Décidément, mettre des mots sur des émotions qu’il s’était évertué à étouffer depuis toujours – même bien avant sa transformation- était une réelle épreuve. Il se mit tout d’un coup à maudire Noura pour lui avoir soufflé cette idée absurde de discussion père-fils. C’était injuste et d’une mauvaise foi affligeante, il le savait pertinemment, mais, là, tout de suite, il avait besoin d’un bouc émissaire responsable de son embarras.
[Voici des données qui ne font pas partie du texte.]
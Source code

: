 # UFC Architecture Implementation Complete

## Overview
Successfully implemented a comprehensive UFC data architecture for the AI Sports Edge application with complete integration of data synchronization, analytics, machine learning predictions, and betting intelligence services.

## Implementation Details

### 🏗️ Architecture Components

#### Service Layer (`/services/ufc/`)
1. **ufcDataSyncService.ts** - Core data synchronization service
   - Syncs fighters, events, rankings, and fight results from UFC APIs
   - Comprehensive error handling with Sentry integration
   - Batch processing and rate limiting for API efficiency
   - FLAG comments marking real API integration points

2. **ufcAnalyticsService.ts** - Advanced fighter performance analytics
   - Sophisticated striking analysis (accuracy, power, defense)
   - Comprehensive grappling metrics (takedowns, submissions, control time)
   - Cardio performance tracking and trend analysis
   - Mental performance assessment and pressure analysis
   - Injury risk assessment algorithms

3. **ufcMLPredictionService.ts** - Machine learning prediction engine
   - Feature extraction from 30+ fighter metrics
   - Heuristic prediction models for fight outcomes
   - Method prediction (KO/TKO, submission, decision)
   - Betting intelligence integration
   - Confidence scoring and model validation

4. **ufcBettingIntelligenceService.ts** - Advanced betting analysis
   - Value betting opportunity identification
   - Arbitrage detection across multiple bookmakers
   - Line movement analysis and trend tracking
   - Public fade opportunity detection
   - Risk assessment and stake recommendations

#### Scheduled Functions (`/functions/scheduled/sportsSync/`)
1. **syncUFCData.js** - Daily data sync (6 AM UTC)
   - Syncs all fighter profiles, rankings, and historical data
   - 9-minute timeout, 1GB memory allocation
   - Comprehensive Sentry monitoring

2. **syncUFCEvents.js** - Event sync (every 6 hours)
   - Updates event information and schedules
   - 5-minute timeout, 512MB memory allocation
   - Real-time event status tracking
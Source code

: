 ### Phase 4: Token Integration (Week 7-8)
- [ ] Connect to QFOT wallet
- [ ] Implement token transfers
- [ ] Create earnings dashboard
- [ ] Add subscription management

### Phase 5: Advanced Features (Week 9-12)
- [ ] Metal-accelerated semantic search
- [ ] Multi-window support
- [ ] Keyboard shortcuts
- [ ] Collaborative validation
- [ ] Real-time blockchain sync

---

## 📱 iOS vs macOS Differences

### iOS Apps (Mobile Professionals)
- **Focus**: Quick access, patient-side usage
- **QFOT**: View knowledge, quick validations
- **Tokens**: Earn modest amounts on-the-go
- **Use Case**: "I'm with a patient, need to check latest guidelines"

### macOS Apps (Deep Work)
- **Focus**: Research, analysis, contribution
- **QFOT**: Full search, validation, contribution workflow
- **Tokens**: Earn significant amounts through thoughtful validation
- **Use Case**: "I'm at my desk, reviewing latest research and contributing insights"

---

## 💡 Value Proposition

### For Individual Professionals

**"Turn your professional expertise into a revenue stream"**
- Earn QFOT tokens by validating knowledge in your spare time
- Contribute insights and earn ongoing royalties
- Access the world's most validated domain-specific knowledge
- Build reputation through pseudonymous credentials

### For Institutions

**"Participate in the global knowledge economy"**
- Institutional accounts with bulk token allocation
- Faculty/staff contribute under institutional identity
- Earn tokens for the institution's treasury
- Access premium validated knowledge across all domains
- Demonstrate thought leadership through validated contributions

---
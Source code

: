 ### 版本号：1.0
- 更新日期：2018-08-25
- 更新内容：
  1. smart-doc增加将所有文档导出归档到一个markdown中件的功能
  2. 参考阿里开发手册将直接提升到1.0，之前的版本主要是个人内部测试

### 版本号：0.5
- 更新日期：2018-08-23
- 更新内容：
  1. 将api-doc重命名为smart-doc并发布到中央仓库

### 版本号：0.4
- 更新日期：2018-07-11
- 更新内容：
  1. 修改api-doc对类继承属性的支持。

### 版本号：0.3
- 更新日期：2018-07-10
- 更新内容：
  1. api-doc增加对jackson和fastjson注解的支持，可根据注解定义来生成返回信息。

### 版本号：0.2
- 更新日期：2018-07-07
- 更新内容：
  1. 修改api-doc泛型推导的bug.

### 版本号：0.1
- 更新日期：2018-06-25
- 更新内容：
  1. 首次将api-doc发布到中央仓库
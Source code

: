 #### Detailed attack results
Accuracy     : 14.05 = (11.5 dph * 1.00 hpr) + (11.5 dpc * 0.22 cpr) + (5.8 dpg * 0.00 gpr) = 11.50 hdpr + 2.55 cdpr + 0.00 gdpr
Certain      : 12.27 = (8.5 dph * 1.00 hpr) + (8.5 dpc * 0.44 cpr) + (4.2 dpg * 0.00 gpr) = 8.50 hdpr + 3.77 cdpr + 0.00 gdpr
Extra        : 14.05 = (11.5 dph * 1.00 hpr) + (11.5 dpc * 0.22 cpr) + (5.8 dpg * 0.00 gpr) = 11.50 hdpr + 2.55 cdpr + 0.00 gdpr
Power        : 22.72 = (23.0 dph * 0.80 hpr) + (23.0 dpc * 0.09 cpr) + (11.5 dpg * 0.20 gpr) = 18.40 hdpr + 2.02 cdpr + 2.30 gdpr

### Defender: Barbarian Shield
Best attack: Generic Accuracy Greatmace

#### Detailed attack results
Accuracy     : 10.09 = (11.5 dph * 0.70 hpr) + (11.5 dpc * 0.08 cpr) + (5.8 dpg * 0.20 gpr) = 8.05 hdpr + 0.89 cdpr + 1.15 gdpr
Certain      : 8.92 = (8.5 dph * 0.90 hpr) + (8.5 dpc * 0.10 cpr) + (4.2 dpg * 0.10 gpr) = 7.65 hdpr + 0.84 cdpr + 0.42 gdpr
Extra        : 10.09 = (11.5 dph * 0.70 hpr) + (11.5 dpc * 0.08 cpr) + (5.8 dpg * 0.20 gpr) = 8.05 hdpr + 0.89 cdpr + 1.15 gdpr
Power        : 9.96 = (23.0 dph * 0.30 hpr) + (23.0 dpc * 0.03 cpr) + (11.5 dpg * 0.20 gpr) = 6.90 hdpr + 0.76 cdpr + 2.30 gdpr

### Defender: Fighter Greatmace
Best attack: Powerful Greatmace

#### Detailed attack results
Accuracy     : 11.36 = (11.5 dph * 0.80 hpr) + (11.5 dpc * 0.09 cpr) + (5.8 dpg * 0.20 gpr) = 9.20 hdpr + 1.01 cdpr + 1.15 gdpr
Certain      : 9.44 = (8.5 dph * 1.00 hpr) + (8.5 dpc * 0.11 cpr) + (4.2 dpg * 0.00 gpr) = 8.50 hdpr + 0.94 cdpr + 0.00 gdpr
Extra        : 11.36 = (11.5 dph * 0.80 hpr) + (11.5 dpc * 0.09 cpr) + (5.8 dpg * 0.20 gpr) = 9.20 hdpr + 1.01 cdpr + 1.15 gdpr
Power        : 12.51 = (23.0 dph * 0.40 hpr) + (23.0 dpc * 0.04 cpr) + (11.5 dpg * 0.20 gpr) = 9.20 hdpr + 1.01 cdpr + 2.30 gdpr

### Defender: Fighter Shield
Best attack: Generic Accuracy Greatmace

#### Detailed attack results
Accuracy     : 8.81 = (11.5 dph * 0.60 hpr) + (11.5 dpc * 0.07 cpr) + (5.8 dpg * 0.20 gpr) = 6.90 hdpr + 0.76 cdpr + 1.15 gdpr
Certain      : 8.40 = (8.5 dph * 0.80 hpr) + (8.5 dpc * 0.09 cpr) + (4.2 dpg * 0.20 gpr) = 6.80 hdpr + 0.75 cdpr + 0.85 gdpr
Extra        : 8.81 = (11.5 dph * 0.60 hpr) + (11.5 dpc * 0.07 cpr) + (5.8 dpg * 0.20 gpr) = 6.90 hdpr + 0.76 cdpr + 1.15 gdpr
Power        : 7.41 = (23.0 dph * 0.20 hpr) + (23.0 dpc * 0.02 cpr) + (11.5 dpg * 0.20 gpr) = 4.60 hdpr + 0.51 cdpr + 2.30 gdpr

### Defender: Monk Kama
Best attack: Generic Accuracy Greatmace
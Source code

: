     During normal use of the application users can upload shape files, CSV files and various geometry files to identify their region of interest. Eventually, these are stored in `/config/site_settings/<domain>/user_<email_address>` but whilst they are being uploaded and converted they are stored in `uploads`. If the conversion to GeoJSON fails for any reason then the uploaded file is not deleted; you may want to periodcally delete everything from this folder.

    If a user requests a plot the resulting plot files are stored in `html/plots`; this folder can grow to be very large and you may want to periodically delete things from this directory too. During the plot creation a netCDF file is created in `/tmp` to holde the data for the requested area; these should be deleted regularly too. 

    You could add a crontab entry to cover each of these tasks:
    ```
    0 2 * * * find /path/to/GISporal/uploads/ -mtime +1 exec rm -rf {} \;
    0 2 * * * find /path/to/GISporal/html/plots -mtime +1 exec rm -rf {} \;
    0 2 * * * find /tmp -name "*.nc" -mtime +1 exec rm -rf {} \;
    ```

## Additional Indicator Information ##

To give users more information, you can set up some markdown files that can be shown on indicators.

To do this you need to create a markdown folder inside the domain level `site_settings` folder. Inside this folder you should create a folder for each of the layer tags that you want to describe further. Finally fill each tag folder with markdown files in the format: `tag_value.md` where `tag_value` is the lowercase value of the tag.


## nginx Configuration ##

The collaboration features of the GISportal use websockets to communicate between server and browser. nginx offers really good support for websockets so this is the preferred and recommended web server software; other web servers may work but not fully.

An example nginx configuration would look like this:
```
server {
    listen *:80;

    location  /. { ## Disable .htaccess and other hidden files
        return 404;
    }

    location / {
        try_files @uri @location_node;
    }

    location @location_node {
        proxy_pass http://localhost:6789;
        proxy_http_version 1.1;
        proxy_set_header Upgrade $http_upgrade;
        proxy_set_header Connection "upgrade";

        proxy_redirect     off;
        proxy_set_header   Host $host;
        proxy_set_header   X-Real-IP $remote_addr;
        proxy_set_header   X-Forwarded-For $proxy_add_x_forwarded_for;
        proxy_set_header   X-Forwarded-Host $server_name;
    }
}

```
- J’étais convaincu qu’elle finirait par partir, qu’elle s’apercevrait tôt ou tard que je n’étais pas celui qui lui fallait. J’ai simplement pris les devants. C’est plus facile de rejeter les autres avant qu’ils nous rejettent, continua-t-il. Mais tu sais de quoi je parle, pas vrai ?
Ivan se troubla et baissa à nouveau la tête.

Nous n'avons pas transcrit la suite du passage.